PICK I Served the King of England: Making a Mockery of European Fascism

Septuagenarian Czech filmmaker Jirí Menzel’s latest boasts the same darkly sarcastic and lyrically absurdist trademarks that fellow Czech New Wavers Milos Forman and Vera Chytilová were known for in the ’60s. But I Served the King of England is hardly past its prime, and perhaps even timeless. After years in a Czech prison, grizzled everyman Jan (Oldrich Kaiser) is exiled to an abandoned German border town, where he reflects on the charmed naiveté of his youth. Flash back to the ’30s, when Jan is a young, towheaded pipsqueak—now played by a sublimely likable Ivan Barnev—whose fascination with the wealthy sparks pipe dreams of becoming a millionaire.
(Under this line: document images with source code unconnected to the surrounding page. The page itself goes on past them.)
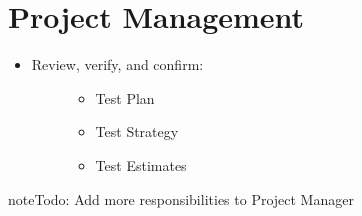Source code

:\documentclass[letterpaper,10pt,english]{sphinxmanual}
\begin{document}
\section{Project Management}
\label{\detokenize{test_plan/roles_and_responsibilities:project-management}}
\begin{itemize}
\item {} \begin{description}
\item[{Review, verify, and confirm:}] \leavevmode\begin{itemize}
\item {} 
Test Plan

\item {} 
Test Strategy

\item {} 
Test Estimates

\end{itemize}

\end{description}

\end{itemize}

\begin{sphinxadmonition}{note}{\label{test_plan/roles_and_responsibilities:index-0}Todo:}
Add more responsibilities to Project Manager
\end{sphinxadmonition}
\end{document}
From humble beginnings selling hot dogs and working as a hotelier, Jan rises through the ranks over the decade—a climb that parallels his innocent sexual awakening. Then he falls for a Hitler-supporting mädchen (Julia Jentsch), and thus begins his unwitting collaboration with the monsters who overran his country. Though the film may be visually fanciful—as money rains from the sky, a glowing halo of light shines behind a character’s noggin—any preconceived notion that this is yet another historical epic with some magic realism thrown in must be quashed. Menzel’s whimsy is the means, not the end; do away with the clever style and you’re still left with a rousing picaresque of life’s beautiful-sad ironies.